Dry ingredients:
- 1 and 1/2 cups oat flour
- 1 cup coconut flour
- 1 cup brown sugar
- 1/4 cup arrowroot powder*
- 1 and 1/2 teaspoons xantham gum powder*
- 1 teaspoon baking soda
- 1 teaspoon salt
Wet Ingredients:
- 2 tablespoons vanilla extract
- 3/4 to 1 cup applesauce (no sugar added)
- 3/4 cup melted coconut oil (Melt on stove top over very low heat (in a metal bowl))
Other Ingredients:
One 12-ounce package dairy-free, semisweet chocolate chips
Directions:
- Preheat oven to 325 F.
- Melt coconut oil.
- Mix wet ingredients together in small bowl.
- Mix dry ingredients together in large bowl.
- Add wet mixture into dry and stir to combine.
- Add chips.
- Rinse hands under water to wet palms and fingertips. Rewet hands as needed, if dough begins to stick to your fingers.
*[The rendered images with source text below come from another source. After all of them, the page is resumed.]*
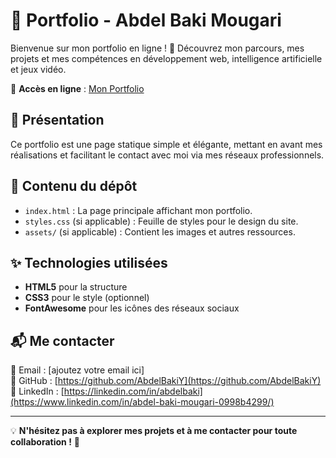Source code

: # 📌 Portfolio - Abdel Baki Mougari

Bienvenue sur mon portfolio en ligne ! 🚀 Découvrez mon parcours, mes projets et mes compétences en développement web, intelligence artificielle et jeux vidéo.

🔗 **Accès en ligne** : [Mon Portfolio](https://abdel.alwaysdata.net/portfolio/index.html)

## 🎨 Présentation
Ce portfolio est une page statique simple et élégante, mettant en avant mes réalisations et facilitant le contact avec moi via mes réseaux professionnels.

## 📂 Contenu du dépôt
- `index.html` : La page principale affichant mon portfolio.
- `styles.css` (si applicable) : Feuille de styles pour le design du site.
- `assets/` (si applicable) : Contient les images et autres ressources.

## ✨ Technologies utilisées
- **HTML5** pour la structure
- **CSS3** pour le style (optionnel)
- **FontAwesome** pour les icônes des réseaux sociaux

## 📬 Me contacter
📧 Email : [ajoutez votre email ici]  
🐙 GitHub : [https://github.com/AbdelBakiY](https://github.com/AbdelBakiY)  
💼 LinkedIn : [https://linkedin.com/in/abdelbaki](https://www.linkedin.com/in/abdel-baki-mougari-0998b4299/)

---
💡 **N'hésitez pas à explorer mes projets et à me contacter pour toute collaboration !** 🚀
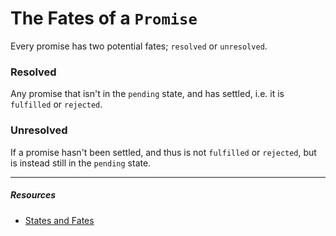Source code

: # The Fates of a `Promise`

Every promise has two potential fates; `resolved` or `unresolved`.

### **Resolved**

Any promise that isn't in the `pending` state, and has settled, i.e. it is `fulfilled` or `rejected`.

### **Unresolved**

If a promise hasn't been settled, and thus is not `fulfilled` or `rejected`, but is instead still in the `pending` state.

---

##### Resources

- [States and Fates](https://github.com/domenic/promises-unwrapping/blob/master/docs/states-and-fates.md)
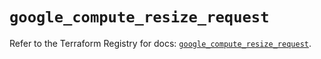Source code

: # `google_compute_resize_request`

Refer to the Terraform Registry for docs: [`google_compute_resize_request`](https://registry.terraform.io/providers/hashicorp/google/5.40.0/docs/resources/compute_resize_request).
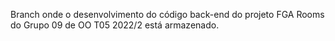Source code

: Branch onde o desenvolvimento do código back-end do projeto FGA Rooms do Grupo 09 de OO T05 2022/2 está armazenado. 
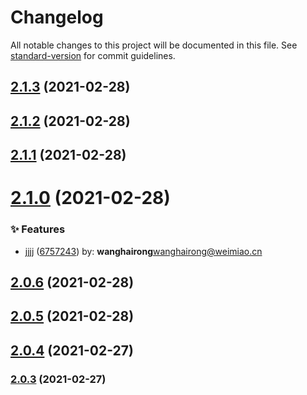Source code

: # Changelog

All notable changes to this project will be documented in this file. See [standard-version](https://github.com/conventional-changelog/standard-version) for commit guidelines.

## [2.1.3](https://github.com/HaiRongHaHA/moonlit-night/compare/v2.1.2...v2.1.3) (2021-02-28)



## [2.1.2](https://github.com/HaiRongHaHA/moonlit-night/compare/v2.1.1...v2.1.2) (2021-02-28)



## [2.1.1](https://github.com/HaiRongHaHA/moonlit-night/compare/v2.1.0...v2.1.1) (2021-02-28)



# [2.1.0](https://github.com/HaiRongHaHA/moonlit-night/compare/v2.0.6...v2.1.0) (2021-02-28)


### ✨ Features

* jjjj ([6757243](https://github.com/HaiRongHaHA/moonlit-night/commit/6757243)) by: **wanghairong**<wanghairong@weimiao.cn>



## [2.0.6](https://github.com/HaiRongHaHA/moonlit-night/compare/v2.0.5...v2.0.6) (2021-02-28)



## [2.0.5](https://github.com/HaiRongHaHA/moonlit-night/compare/v2.0.4...v2.0.5) (2021-02-28)



## [2.0.4](https://github.com/HaiRongHaHA/moonlit-night/compare/v2.0.3...v2.0.4) (2021-02-27)



### [2.0.3](https://github.com/HaiRongHaHA/moonlit-night/compare/v2.0.2...v2.0.3) (2021-02-27)
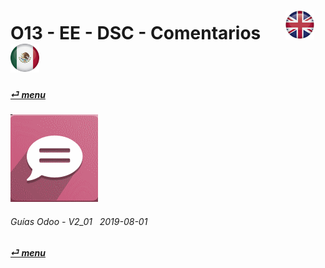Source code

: # O13 - EE - DSC - Comentarios &nbsp;&nbsp;&nbsp;&nbsp; [![en-uk](/doc/img/en-uk_flag_button_small.png)](/en-uk/o13/ee/dsc/en-uk-o13-ee-dsc-discuss-guides.md) [ ![es-mx](/doc/img/es-mx_flag_button_small.png)](/es-mx/o13/ee/dsc/es-mx-o13-ee-dsc-discuss-guides.md)
#### [_&#x23CE; menu_](/es-mx/o13/ee/es-mx-o13-ee-guides-menu.md)  
### ![dsc](/doc/img/discuss.png)
	
###### Guías Odoo - V2_01 &nbsp; 2019-08-01  
**[_&#x23CE; menu_](/es-mx/o13/ee/es-mx-o13-ee-guides-menu.md)**  


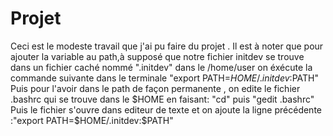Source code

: # Projet
Ceci est le modeste travail que j'ai pu faire du projet .
Il est à noter que pour ajouter la variable au path,à supposé que notre fichier initdev se trouve dans un fichier caché nommé ".initdev" dans le /home/user on éxécute la commande suivante dans le terminale "export PATH=$HOME/.initdev:$PATH"
Puis pour l'avoir dans le path de façon permanente , on edite le fichier .bashrc qui se trouve dans le $HOME en faisant:
"cd" puis "gedit .bashrc"
Puis le fichier s'ouvre dans editeur de texte et on ajoute la ligne précédente :"export PATH=$HOME/.initdev:$PATH"
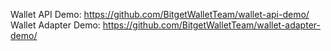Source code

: Wallet API Demo: https://github.com/BitgetWalletTeam/wallet-api-demo/
Wallet Adapter Demo: https://github.com/BitgetWalletTeam/wallet-adapter-demo/
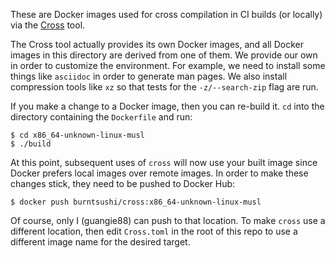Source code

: These are Docker images used for cross compilation in CI builds (or locally)
via the [Cross](https://github.com/rust-embedded/cross) tool.

The Cross tool actually provides its own Docker images, and all Docker images
in this directory are derived from one of them. We provide our own in order
to customize the environment. For example, we need to install some things like
`asciidoc` in order to generate man pages. We also install compression tools
like `xz` so that tests for the `-z/--search-zip` flag are run.

If you make a change to a Docker image, then you can re-build it. `cd` into the
directory containing the `Dockerfile` and run:

    $ cd x86_64-unknown-linux-musl
    $ ./build

At this point, subsequent uses of `cross` will now use your built image since
Docker prefers local images over remote images. In order to make these changes
stick, they need to be pushed to Docker Hub:

    $ docker push burntsushi/cross:x86_64-unknown-linux-musl

Of course, only I (guangie88) can push to that location. To make `cross` use
a different location, then edit `Cross.toml` in the root of this repo to use
a different image name for the desired target.
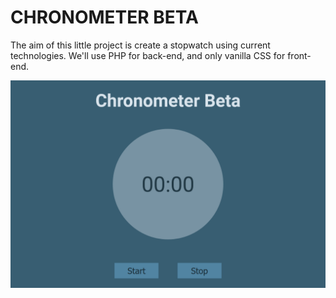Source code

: # CHRONOMETER BETA

The aim of this little project is create a stopwatch using current technologies. We'll use PHP for back-end, and only vanilla CSS for front-end.

![Stopwatch Interface](interface.png)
- Form dough into round, 1 and 1/2 inch cookies on ungreased cookie sheet. Thicker, smaller cookies (form a ball and flatten very slightly with fingers) work best.
- Bake at 325 for 15 minutes.
- Remove from cookie sheet about 1 minute after pulling from oven. Place on plate.
- Let cool and enjoy.
- Store in freezer. These taste even better frozen.
*If you cannot obtain arrowroot powder and xanthum gum, substitute 3 tablespoons corn starch for arrowroot powder and omit xanthum gum; this results in dryer, more cake-like cookies.